In a commentary, Michael A. Nauck, MD, and Juris J. Meier, MD, both of St. Josef Hospital in Bochum, Germany, called the percentage of patients (45%) who reached an HbA1c level of less than 7.0% in the combination treatment group “disappointing.” They suggested that GLP-1 receptor agonists (i.e., exenatide) may be more effective when combined with SGLT2 inhibitors (i.e., dapagliflozin) than when used with insulin treatment.

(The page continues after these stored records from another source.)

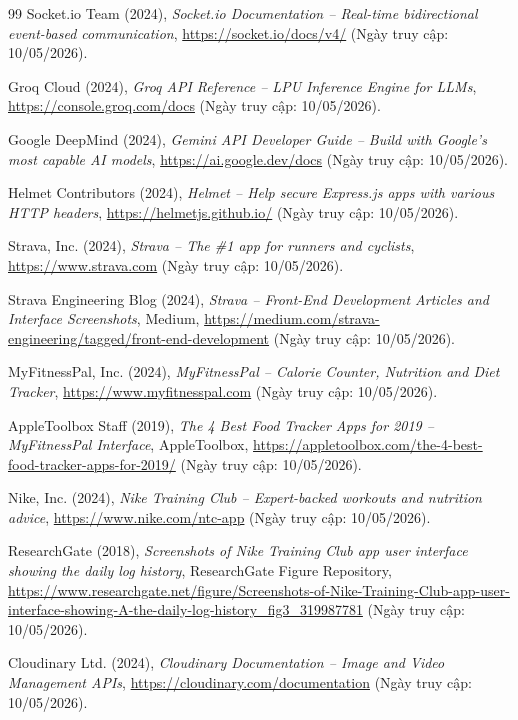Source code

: \begin{thebibliography}{99}
Socket.io Team (2024), \textit{Socket.io Documentation -- Real-time bidirectional event-based communication}, \url{https://socket.io/docs/v4/} (Ngày truy cập: 10/05/2026).

Groq Cloud (2024), \textit{Groq API Reference -- LPU Inference Engine for LLMs}, \url{https://console.groq.com/docs} (Ngày truy cập: 10/05/2026).

Google DeepMind (2024), \textit{Gemini API Developer Guide -- Build with Google's most capable AI models}, \url{https://ai.google.dev/docs} (Ngày truy cập: 10/05/2026).

Helmet Contributors (2024), \textit{Helmet -- Help secure Express.js apps with various HTTP headers}, \url{https://helmetjs.github.io/} (Ngày truy cập: 10/05/2026).

Strava, Inc. (2024), \textit{Strava -- The \#1 app for runners and cyclists}, \url{https://www.strava.com} (Ngày truy cập: 10/05/2026).

Strava Engineering Blog (2024), \textit{Strava -- Front-End Development Articles and Interface Screenshots}, Medium, \url{https://medium.com/strava-engineering/tagged/front-end-development} (Ngày truy cập: 10/05/2026).

MyFitnessPal, Inc. (2024), \textit{MyFitnessPal -- Calorie Counter, Nutrition and Diet Tracker}, \url{https://www.myfitnesspal.com} (Ngày truy cập: 10/05/2026).

AppleToolbox Staff (2019), \textit{The 4 Best Food Tracker Apps for 2019 -- MyFitnessPal Interface}, AppleToolbox, \url{https://appletoolbox.com/the-4-best-food-tracker-apps-for-2019/} (Ngày truy cập: 10/05/2026).

Nike, Inc. (2024), \textit{Nike Training Club -- Expert-backed workouts and nutrition advice}, \url{https://www.nike.com/ntc-app} (Ngày truy cập: 10/05/2026).

ResearchGate (2018), \textit{Screenshots of Nike Training Club app user interface showing the daily log history}, ResearchGate Figure Repository, \url{https://www.researchgate.net/figure/Screenshots-of-Nike-Training-Club-app-user-interface-showing-A-the-daily-log-history_fig3_319987781} (Ngày truy cập: 10/05/2026).

Cloudinary Ltd. (2024), \textit{Cloudinary Documentation -- Image and Video Management APIs}, \url{https://cloudinary.com/documentation} (Ngày truy cập: 10/05/2026).


\end{thebibliography}
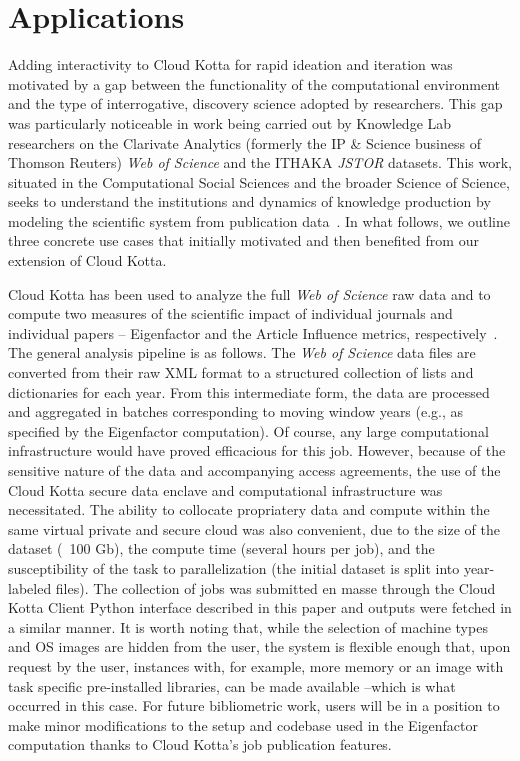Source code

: \section{Applications}

Adding interactivity to Cloud Kotta for rapid ideation and iteration was motivated by a gap between the functionality of the computational environment and the type of interrogative, discovery science adopted by researchers. This gap was particularly noticeable in work being carried out by Knowledge Lab researchers on the Clarivate Analytics (formerly the IP \& Science business of Thomson Reuters) {\it Web of Science} and the ITHAKA {\it JSTOR} datasets. This work, situated in the Computational Social Sciences and the broader Science of Science, seeks to understand the institutions and dynamics of knowledge production by modeling the scientific system from publication data~\cite{evans2011metaknowledge}. In what follows, we outline three concrete use cases that initially motivated and then benefited from our extension of Cloud Kotta.

Cloud Kotta has been used to analyze the full {\it Web of Science} raw data and to compute two measures of the scientific impact of individual journals and individual papers -- Eigenfactor and the Article Influence metrics, respectively~\cite{bergstrom2008eigenfactor}. The general analysis pipeline is as follows. The {\it Web of Science} data files are converted from their raw XML format to a structured collection of lists and dictionaries for each year. From this intermediate form, the data are processed and
aggregated in batches corresponding to moving window years (e.g., as specified by the Eigenfactor computation). 
Of course, any large computational infrastructure would have proved efficacious for this job. However, because of the sensitive nature of the data and accompanying access agreements, the use of the Cloud Kotta secure data enclave and computational infrastructure was necessitated. The ability to collocate propriatery data and compute within the same virtual private and secure cloud was also convenient, due to the size of the dataset (~100 Gb), the compute time (several hours per job), and the susceptibility of the task to parallelization (the initial dataset is split into year-labeled files). The collection of jobs was submitted en masse through the Cloud Kotta Client Python interface described in this paper and outputs were fetched in a similar manner. It is worth noting that, while the selection of machine types and OS images are hidden from the user, the system is
flexible enough that, upon request by the user, instances with, for example, more memory or an image with task specific
pre-installed libraries, can be made available --which is what occurred in this case. For future bibliometric work, users will be in a position to make minor modifications to the setup and codebase used in the Eigenfactor computation thanks to Cloud Kotta's job publication features.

The study was funded by AstraZeneca, maker of both exenatide and dapagliflozin.
FROM EASD 2016
Key clinical point: An exenatide-dapagliflozin combination may be better than either drug alone for patients with type 2 diabetes who have not responded to metformin.
Major finding: At 28 weeks, baseline HbA1c was reduced by 2.0% to 7.3% in the combination group, compared with 1.6% to 7.6% in the exenatide-only group and by 1.4% to 7.8% in the dapagliflozin-only group.
Data source: Double-blind, randomized, active-controlled phase III trial of 685 patients (611 completed) over 28 weeks.
Disclosures: The study was funded by AstraZeneca. Study authors reported grants and similar funding from many pharmaceutical companies including AstraZeneca.